Bleibt noch die Frage nach dem Warum. Nun, das genaue Warum bleibt natürlich das Betriebsgeheimnis von meiner Therapeutin und mir. Aber es ist kein Geheimnis, dass wir alle zuerst unsere Eltern kopieren. Als Kinder lernen wir, zu laufen, zu denken und zu sprechen wie sie. Je mehr Menschen wir dann im Laufe unseres Lebens kennenlernen, desto mehr Alternativen sehen wir auch. Wir treffen auf Menschen, die andere Werte haben, einen anderen Dialekt oder sogar eine andere Sprache sprechen als wir. Dann können wir uns entscheiden, ob wir an der ersten Version von uns festhalten oder ob wir sie (und damit auch uns) verändern.
Und auch unsere inneren Stimmen sind von unseren Eltern geprägt.

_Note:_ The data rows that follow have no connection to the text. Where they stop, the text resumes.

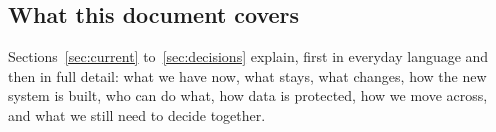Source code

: \subsection*{What this document covers}

Sections~\ref{sec:current} to~\ref{sec:decisions} explain, first in everyday language and
then in full detail: what we have now, what stays, what changes, how the new system is
built, who can do what, how data is protected, how we move across, and what we still need
to decide together.
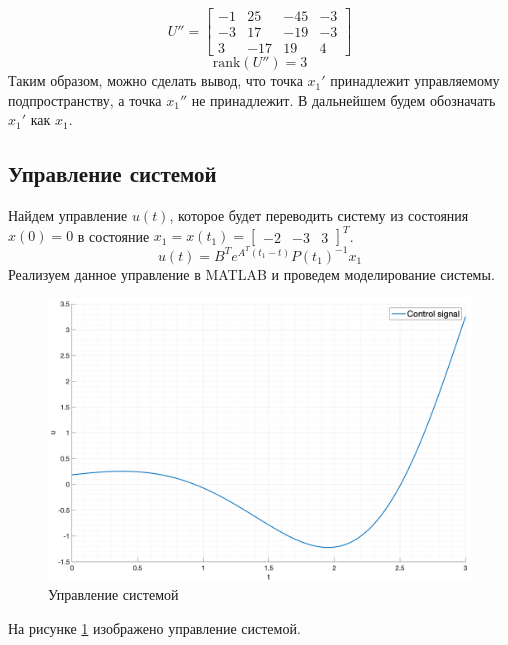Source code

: \begin{equation}
   U'' = \begin{bmatrix}
        -1 & 25 & -45 & -3 \\
        -3 & 17 & -19 & -3 \\
        3 & -17 & 19 & 4
    \end{bmatrix}
\end{equation}
\begin{equation}
    \text{rank}(U'') = 3
\end{equation}
Таким образом, можно сделать вывод, что точка $x_1'$ принадлежит управляемому подпространству, а точка $x_1''$ не принадлежит. В дальнейшем будем обозначать $x_1'$ как $x_1$.

\subsection{Управление системой}
Найдем управление $u(t)$, которое будет переводить систему из состояния $x(0) = 0$ в состояние $x_1 = x(t_1) = \begin{bmatrix} -2 & -3 & 3 \end{bmatrix}^T$. 
\begin{equation}
    u(t) = B^Te^{A^T(t_1 - t)}P(t_1)^{-1}x_1
\end{equation}
Реализуем данное управление в MATLAB и проведем моделирование системы.  
\begin{figure}
    \centering
    \includegraphics[width=\textwidth]{media/plots/task2_control_signal.png}
    \caption{Управление системой}
    \label{fig:task2_control_signal}
\end{figure}
На рисунке \ref{fig:task2_control_signal} изображено управление системой.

Erst sind es nur sie, aber dann werden es immer mehr, bis es irgendwann zwischen fünf und unendlich viele sind. Manchmal widersprechen sich diese Stimmen oder reden wirr durcheinander. So ein Chaos zu moderieren, kann durchaus anstrengend werden und diese Widersprüche muss man aushalten können. Aber jede Stimme bringt am Ende auch ihre eigene Perspektive mit.
Schulz von Thun nennt diese Stimmen das innere Team. Wie bei einer Teamsitzung sitzen die verschiedenen Anteile am Tisch und diskutieren. Normalerweise hat jeder Mensch auch einen inneren Chef, der dann bestimmt, welche Stimme die sinnvollste - oder manchmal auch einfach nur die lauteste - ist. Die hat dann das Sagen und bestimmt, wer wir heute sind.
Bevor ich meine Therapie begonnen habe, herrschte pures Chaos an meinem inneren Konferenztisch. Damals hat immer nur die schnellste und lauteste Stimme diktiert, wo es lang geht. Und wir wissen alle, dass die Lautesten nicht automatisch auch die Vernünftigsten sind. Wenn es dann zu Problemen kam, wurden diese lauten Stimmen auch noch panisch. Dass ein lautes und hektisches Durcheinander keine guten Lösungen produziert, muss ich, glaube ich, jetzt nicht extra erwähnen.
Mittlerweile ist zum Glück Ruhe eingekehrt. Die lauten Stimmen sind leiser geworden und haben nur noch selten das Sagen. Stattdessen sitzt meine innere Chefin wieder am Kopfende des Tisches und sorgt dafür, dass die leisen, vernünftigen Stimmen zu Wort kommen. Was sie zu sagen haben, passt auch mehr zu der Person, die ich aktuell sein möchte. Die lauten Stimmen von früher waren irgendwann nur noch wie zu kleine Schuhe. Die gingen schon irgendwie, aber so richtig gepasst haben sie nicht mehr.
Wer ich also gerade bin, ist aber immer noch von Tag zu Tag, sogar von Situation zu Situation verschieden. Und das ist auch gut so. Aber immerhin passen diese verschiedenen Ichs jetzt zu mir und zu dem ich, was ich jetzt und in Zukunft sein möchte.